Evolutionary Fitness

(Release date set on Professor De Vany's book)

Art De Vany, author of the forthcoming book Evolutionary Fitness, maintains that short bursts of high intensity exercise are better than slow steady exercise. Sprinters are much healthier and more in tune with our evolutionary nature than long distance runners, according to professor De Vany. He comes to these conclusions primarily by studying the activity patterns of our Paleolithic ancestors, who lived during the early Stone Age between 2-6 million and 10,000 years ago.

"I try to imagine the environment in which the human genome and human metabolism developed," says De Vany. He sees an evolutionary environment in which the vast majority of our ancestors survived by hunting wild animals – which would mean long periods of walking or jogging combined with sprints and often violent struggles -- and gathering wild plants and other sources of food and water. That’s important because our genes still "think" we are hunters and gatherers. Most scientists agree that our genetic makeup developed over millions of years -- the pace of biological evolution is glacially slow – and is largely unchanged in the last 10,000 years. Genetically our bodies are virtually the same as they were 40,000 years ago. As the authors of The Paleolithic Prescription (Harper & Row, 1988) told us, 100,000 generations of humans have lived as hunters and gatherers, 500 generations as farmers, and only 10 generations have lived in the industrial age. In terms of genetic makeup, we are still hunters and gatherers.

A reader and friend called my attention to professor De Vany’s evolutionaryfitness.com website several months ago (thanks Seth). A short time later I read about De Vany in Chef Jeff’s Weekly Health Update, and more recently I communicated with him by email. Art De Vany is no armchair scientist. He’s a former professional baseball player – a game of high-intensity bursts separated by long lulls – and a lifetime fitness buff. At 6' 1'’ and 205 pounds, he’s a living example of what he preaches. "I know what really works," says De Vany, "I’m 63, and I have seven percent body fat." Three years ago, based on body composition, strength, flexibility, reaction time and blood profile, a research institute rated his biological age at 32. That’s not surprising, says De Vany: "Hunter gatherers don’t age like Westerners do because they retain their metabolic fitness." In short, De Vany is a modern-day version of Cro-Magnon man.

Variety is Crucial

De Vany’s program combines Darwinian thinking with his interest in chaos theory and complex systems.
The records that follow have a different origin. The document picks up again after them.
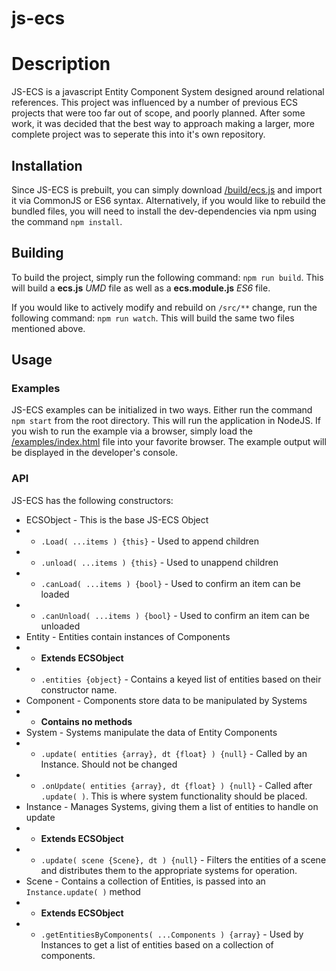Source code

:# js-ecs

# Description

JS-ECS is a javascript Entity Component System designed around relational references. This project was influenced by a number of previous ECS projects that were too far out of scope, and poorly planned. After some work, it was decided that the best way to approach making a larger, more complete project was to seperate this into it's own repository.

## Installation

Since JS-ECS is prebuilt, you can simply download [/build/ecs.js](https://github.com/InteractiveTimmy/js-ecs/blob/development/build/ecs.js) and import it via CommonJS or ES6 syntax. Alternatively, if you would like to rebuild the bundled files, you will need to install the dev-dependencies via npm using the command `npm install`.

## Building

To build the project, simply run the following command: `npm run build`. This will build a **ecs.js** *UMD* file as well as a **ecs.module.js** *ES6* file.

If you would like to actively modify and rebuild on `/src/**` change, run the following command: `npm run watch`. This will build the same two files mentioned above.

## Usage

### Examples

JS-ECS examples can be initialized in two ways. Either run the command `npm start` from the root directory. This will run the application in NodeJS. If you wish to run the example via a browser, simply load the [/examples/index.html](https://github.com/InteractiveTimmy/js-ecs/blob/development/examples/index.html) file into your favorite browser. The example output will be displayed in the developer's console.

### API

JS-ECS has the following constructors:
 * ECSObject - This is the base JS-ECS Object
 * * `.Load( ...items ) {this}` - Used to append children
 * * `.unload( ...items ) {this}` - Used to unappend children
 * * `.canLoad( ...items ) {bool}` - Used to confirm an item can be loaded
 * * `.canUnload( ...items ) {bool}` - Used to confirm an item can be unloaded
 * Entity - Entities contain instances of Components
 * * **Extends ECSObject**
 * * `.entities {object}` - Contains a keyed list of entities based on their constructor name.
 * Component - Components store data to be manipulated by Systems
 * * **Contains no methods**
 * System - Systems manipulate the data of Entity Components
 * * `.update( entities {array}, dt {float} ) {null}` - Called by an Instance. Should not be changed
 * * `.onUpdate( entities {array}, dt {float} ) {null}` - Called after `.update( )`. This is where system functionality should be placed.
 * Instance - Manages Systems, giving them a list of entities to handle on update
 * * **Extends ECSObject**
 * * `.update( scene {Scene}, dt ) {null}` - Filters the entities of a scene and distributes them to the appropriate systems for operation.
 * Scene - Contains a collection of Entities, is passed into an `Instance.update( )` method
 * * **Extends ECSObject**
 * * `.getEntitiesByComponents( ...Components ) {array}` - Used by Instances to get a list of entities based on a collection of components.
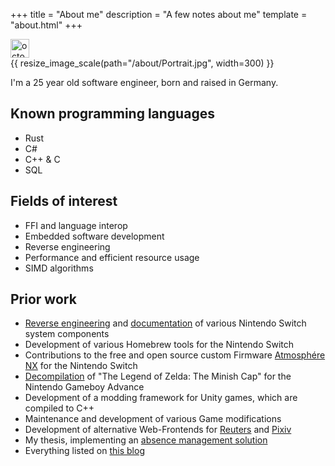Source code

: +++
title = "About me"
description = "A few notes about me"
template = "about.html"
+++

<a href="https://github.com/HookedBehemoth">
	<picture>
		<source srcset="/icons/github-mark-white.svg" media="(prefers-color-scheme: dark)">
		<img src="/icons/github-mark.svg" width="30px" alt="octocat">
	</picture>
</a>

<div class="float">
	{{ resize_image_scale(path="/about/Portrait.jpg", width=300) }}
</div>

I'm a 25 year old software engineer, born and raised in Germany.

## Known programming languages
- Rust
- C#
- C++ & C
- SQL

## Fields of interest
- FFI and language interop
- Embedded software development
- Reverse engineering
- Performance and efficient resource usage
- SIMD algorithms

## Prior work
- [Reverse engineering](https://github.com/switchbrew/libnx/pulls?q=is%3Apr+author%3AHookedBehemoth+is%3Aclosed) and [documentation](https://switchbrew.org/wiki/Special:Contributions/Behemoth) of various Nintendo Switch system components
- Development of various Homebrew tools for the Nintendo Switch
- Contributions to the free and open source custom Firmware [Atmosphére NX](https://github.com/Atmosphere-NX/Atmosphere) for the Nintendo Switch
- [Decompilation](https://github.com/zeldaret/tmc) of "The Legend of Zelda: The Minish Cap" for the Nintendo Gameboy Advance
- Development of a modding framework for Unity games, which are compiled to C++
- Maintenance and development of various Game modifications
- Development of alternative Web-Frontends for [Reuters](https://neuters.de/about) and [Pixiv](https://github.com/HookedBehemoth/pixiv-proxy)
- My thesis, implementing an [absence management solution](/about/2024-06-04_Projektdokumentation.pdf)
- Everything listed on [this blog](/blog)
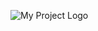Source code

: ![My Project Logo](https://raw.githubusercontent.com/omarelnahas23/Personalized-Career-Advice-RAG/main/assets/logo.png)
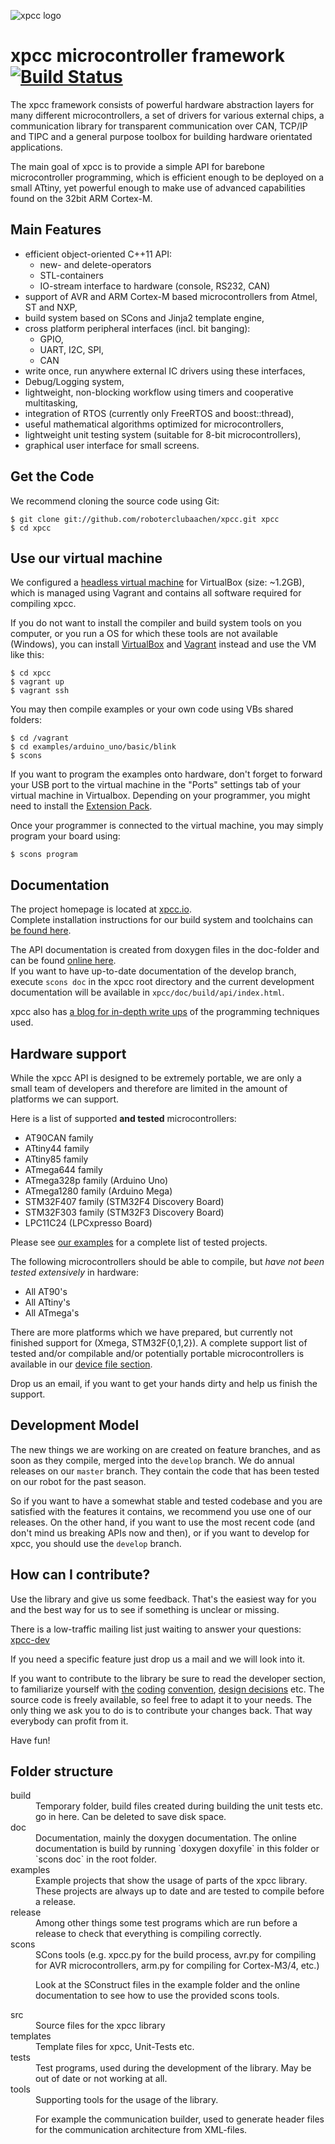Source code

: ![xpcc logo](https://github.com/roboterclubaachen/xpcc/raw/master/doc/images/logo_xpcc.png)

xpcc microcontroller framework [![Build Status](https://travis-ci.org/roboterclubaachen/xpcc.svg?branch=develop)](https://travis-ci.org/roboterclubaachen/xpcc)
==============================

The xpcc framework consists of powerful hardware abstraction layers for many
different microcontrollers, a set of drivers for various external chips, 
a communication library for transparent communication over CAN, TCP/IP and TIPC
and a general purpose toolbox for building hardware orientated applications.

The main goal of xpcc is to provide a simple API for barebone microcontroller programming, 
which is efficient enough to be deployed on a small ATtiny, yet powerful enough to make
use of advanced capabilities found on the 32bit ARM Cortex-M.

Main Features
-------------

- efficient object-oriented C++11 API:
  - new- and delete-operators
  - STL-containers
  - IO-stream interface to hardware (console, RS232, CAN)
- support of AVR and ARM Cortex-M based microcontrollers from Atmel, ST and NXP,
- build system based on SCons and Jinja2 template engine,
- cross platform peripheral interfaces (incl. bit banging):
  - GPIO, 
  - UART, I2C, SPI,
  - CAN
- write once, run anywhere external IC drivers using these interfaces,
- Debug/Logging system,
- lightweight, non-blocking workflow using timers and cooperative multitasking,
- integration of RTOS (currently only FreeRTOS and boost::thread),
- useful mathematical algorithms optimized for microcontrollers,
- lightweight unit testing system (suitable for 8-bit microcontrollers),
- graphical user interface for small screens.


Get the Code
------------

We recommend cloning the source code using Git:

    $ git clone git://github.com/roboterclubaachen/xpcc.git xpcc
    $ cd xpcc

Use our virtual machine
-----------------------

We configured a [headless virtual machine][rca-vm] for VirtualBox (size: ~1.2GB), which
is managed using Vagrant and contains all software required for compiling xpcc.

If you do not want to install the compiler and build system tools on you computer,
or you run a OS for which these tools are not available (Windows), you can install
[VirtualBox][] and [Vagrant][] instead and use the VM like this:

    $ cd xpcc
    $ vagrant up
    $ vagrant ssh

You may then compile examples or your own code using VBs shared folders:

    $ cd /vagrant
    $ cd examples/arduino_uno/basic/blink
    $ scons

If you want to program the examples onto hardware, don't forget to forward your USB
port to the virtual machine in the "Ports" settings tab of your virtual machine in Virtualbox.
Depending on your programmer, you might need to install the [Extension Pack](virtualbox).

Once your programmer is connected to the virtual machine, you may simply program your board using:

	$ scons program

Documentation
-------------

The project homepage is located at [xpcc.io](http://xpcc.io).  
Complete installation instructions for our build system and toolchains can [be found here](http://xpcc.io/install.html).

The API documentation is created from doxygen files in the doc-folder and can be found [online here](http://xpcc.io/api/).  
If you want to have up-to-date documentation of the develop branch, execute `scons doc`
in the xpcc root directory and the current development documentation will be available
in `xpcc/doc/build/api/index.html`.

xpcc also has [a blog for in-depth write ups](http://blog.xpcc.io) of the programming techniques used.

Hardware support
----------------

While the xpcc API is designed to be extremely portable, we are only a small team of developers and
therefore are limited in the amount of platforms we can support.

Here is a list of supported **and tested** microcontrollers:

- AT90CAN family
- ATtiny44 family
- ATtiny85 family
- ATmega644 family
- ATmega328p family (Arduino Uno)
- ATmega1280 family (Arduino Mega)
- STM32F407 family (STM32F4 Discovery Board)
- STM32F303 family (STM32F3 Discovery Board)
- LPC11C24 (LPCxpresso Board)

Please see [our examples](https://github.com/roboterclubaachen/xpcc/tree/develop/examples) 
for a complete list of tested projects.

The following microcontrollers should be able to compile, but *have not been tested extensively* in hardware:

- All AT90's
- All ATtiny's
- All ATmega's

There are more platforms which we have prepared, but currently not finished support for (Xmega, STM32F{0,1,2}).
A complete support list of tested and/or compilable and/or potentially portable microcontrollers is available in our
[device file section](https://github.com/roboterclubaachen/xpcc/tree/develop/src/xpcc/architecture/platform/devices).

Drop us an email, if you want to get your hands dirty and help us finish the support.



Development Model
-----------------
The new things we are working on are created on feature branches, and as
soon as they compile, merged into the `develop` branch.
We do annual releases on our `master` branch. They contain the code that has
been tested on our robot for the past season.

So if you want to have a somewhat stable and tested codebase and you are
satisfied with the features it contains, we recommend you use one of our
releases. On the other hand, if you want to use the most recent code
(and don't mind us breaking APIs now and then), or if you want
to develop for xpcc, you should use the `develop` branch.

How can I contribute?
---------------------

Use the library and give us some feedback. That's the easiest way for you and
the best way for us to see if something is unclear or missing.

There is a low-traffic mailing list just waiting to answer your questions:
[xpcc-dev](http://mailman.rwth-aachen.de/mailman/listinfo/xpcc-dev)

If you need a specific feature just drop us a mail and we will look into it.

If you want to contribute to the library be sure to read the developer section,
to familiarize yourself with
[the](https://github.com/roboterclubaachen/xpcc-doc/blob/master/source/developer/coding_conventions.rst)
[coding](https://github.com/roboterclubaachen/xpcc-doc/blob/master/source/developer/coding_conventions.cpp)
[convention](https://github.com/roboterclubaachen/xpcc-doc/blob/master/source/developer/coding_conventions.hpp),
[design decisions](https://github.com/roboterclubaachen/xpcc-doc/blob/master/source/developer/design_decisions.rst)
etc.
The source code is freely available, so feel free to adapt it to your needs.
The only thing we ask you to do is to contribute your changes back.
That way everybody can profit from it.

Have fun!


Folder structure
----------------

<dl>
<dt>build</dt>
<dd>
  Temporary folder, build files created during building the unit tests etc.
  go in here. Can be deleted to save disk space.
</dd>

<dt>doc</dt>
<dd>
  Documentation, mainly the doxygen documentation. The online documentation
  is build by running `doxygen doxyfile` in this folder or `scons doc` in 
  the root folder.
</dd>

<dt>examples</dt>
<dd>
  Example projects that show the usage of parts of the xpcc library. These
  projects are always up to date and are tested to compile before a
  release.
</dd>

<dt>release</dt>
<dd>
  Among other things some test programs which are run before a release to 
  check that everything is compiling correctly.
</dd>

<dt>scons</dt>
<dd>
  SCons tools (e.g. xpcc.py for the build process, avr.py for compiling for
  AVR microcontrollers, arm.py for compiling for Cortex-M3/4, etc.)
  
  Look at the SConstruct files in the example folder and the online
  documentation to see how to use the provided scons tools.
</dd>

<dt>src</dt>
<dd>
  Source files for the xpcc library
</dd>

<dt>templates</dt>
<dd>
  Template files for xpcc, Unit-Tests etc.
</dd>

<dt>tests</dt>
<dd>
  Test programs, used during the development of the library. May be
  out of date or not working at all.
</dd>

<dt>tools</dt>
<dd>
  Supporting tools for the usage of the library.
  
  For example the communication builder, used to generate header files for the
  communication architecture from XML-files.
</dd>
</dl>



[virtualbox]: https://www.virtualbox.org/wiki/Downloads
[vagrant]: http://www.vagrantup.com/downloads.html
[rca-vm]: https://github.com/roboterclubaachen/rca-vm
We’ll have to wait for the publication of his book for a complete explanation, but he believes that most modern exercise regimens are off the mark. "Variety is crucial," says De Vany. He believes that too much endurance training is harmful. "Chronic aerobic exercise overtrains the heart, reducing the chaotic variation in heart rate which is essential to health," he says. "Boston Marathon participants have a high rate of brain cancer," he said on the PBS program Closer to Truth. "Lots of joggers die of heart fibrillation," he added. Likewise, he believes that most weight training involves too many reps and sets, and too much routine.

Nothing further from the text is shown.